• [PROBLEM TO WORK ON]:
Nothing outside the stretch is wanted. Repeat exactly the lines of the listing below from the one that contains "- Change: +2" through the one that contains "- [ ] Test cross-session", both ends included.

• [DATA]:
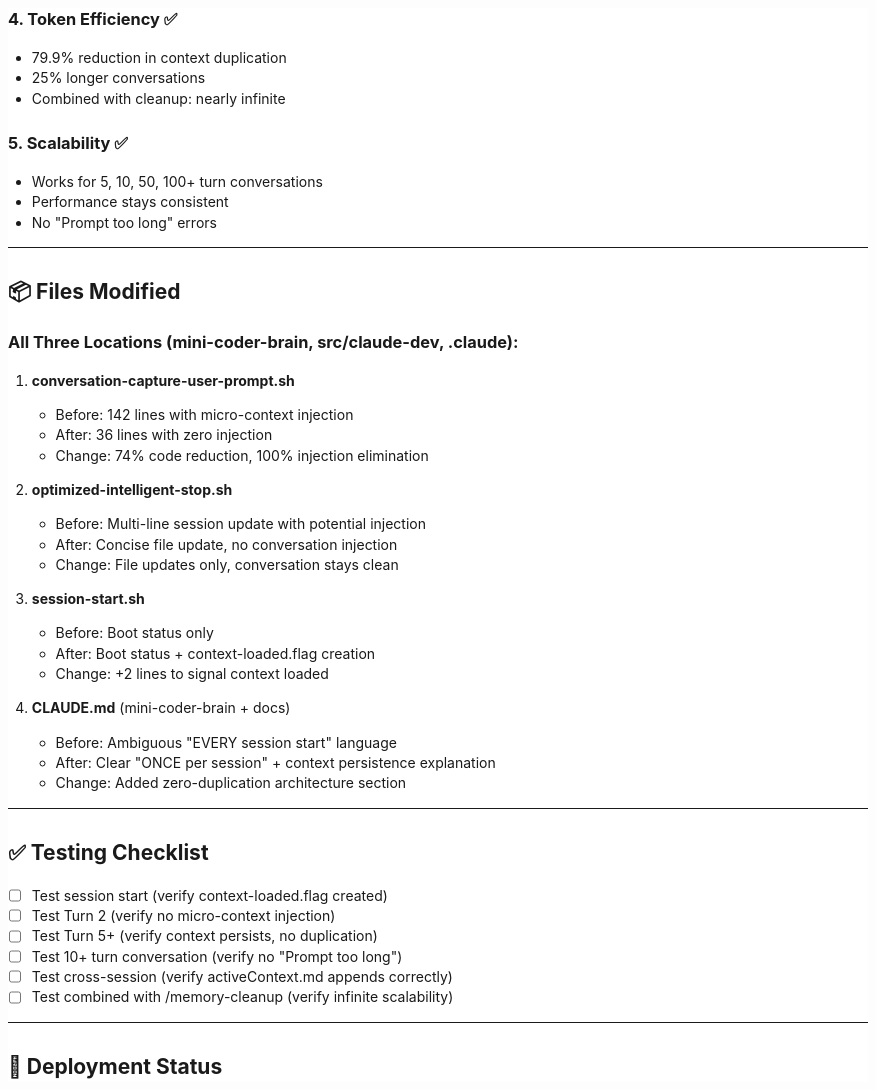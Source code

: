 ### 4. Token Efficiency ✅
- 79.9% reduction in context duplication
- 25% longer conversations
- Combined with cleanup: nearly infinite

### 5. Scalability ✅
- Works for 5, 10, 50, 100+ turn conversations
- Performance stays consistent
- No "Prompt too long" errors

---

## 📦 Files Modified

### All Three Locations (mini-coder-brain, src/claude-dev, .claude):

1. **conversation-capture-user-prompt.sh**
   - Before: 142 lines with micro-context injection
   - After: 36 lines with zero injection
   - Change: 74% code reduction, 100% injection elimination

2. **optimized-intelligent-stop.sh**
   - Before: Multi-line session update with potential injection
   - After: Concise file update, no conversation injection
   - Change: File updates only, conversation stays clean

3. **session-start.sh**
   - Before: Boot status only
   - After: Boot status + context-loaded.flag creation
   - Change: +2 lines to signal context loaded

4. **CLAUDE.md** (mini-coder-brain + docs)
   - Before: Ambiguous "EVERY session start" language
   - After: Clear "ONCE per session" + context persistence explanation
   - Change: Added zero-duplication architecture section

---

## ✅ Testing Checklist

- [ ] Test session start (verify context-loaded.flag created)
- [ ] Test Turn 2 (verify no micro-context injection)
- [ ] Test Turn 5+ (verify context persists, no duplication)
- [ ] Test 10+ turn conversation (verify no "Prompt too long")
- [ ] Test cross-session (verify activeContext.md appends correctly)
- [ ] Test combined with /memory-cleanup (verify infinite scalability)

---

## 🚀 Deployment Status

• [RESULT BELOW]:
   - Change: +2 lines to signal context loaded

4. **CLAUDE.md** (mini-coder-brain + docs)
   - Before: Ambiguous "EVERY session start" language
   - After: Clear "ONCE per session" + context persistence explanation
   - Change: Added zero-duplication architecture section

---

## ✅ Testing Checklist

- [ ] Test session start (verify context-loaded.flag created)
- [ ] Test Turn 2 (verify no micro-context injection)
- [ ] Test Turn 5+ (verify context persists, no duplication)
- [ ] Test 10+ turn conversation (verify no "Prompt too long")
- [ ] Test cross-session (verify activeContext.md appends correctly)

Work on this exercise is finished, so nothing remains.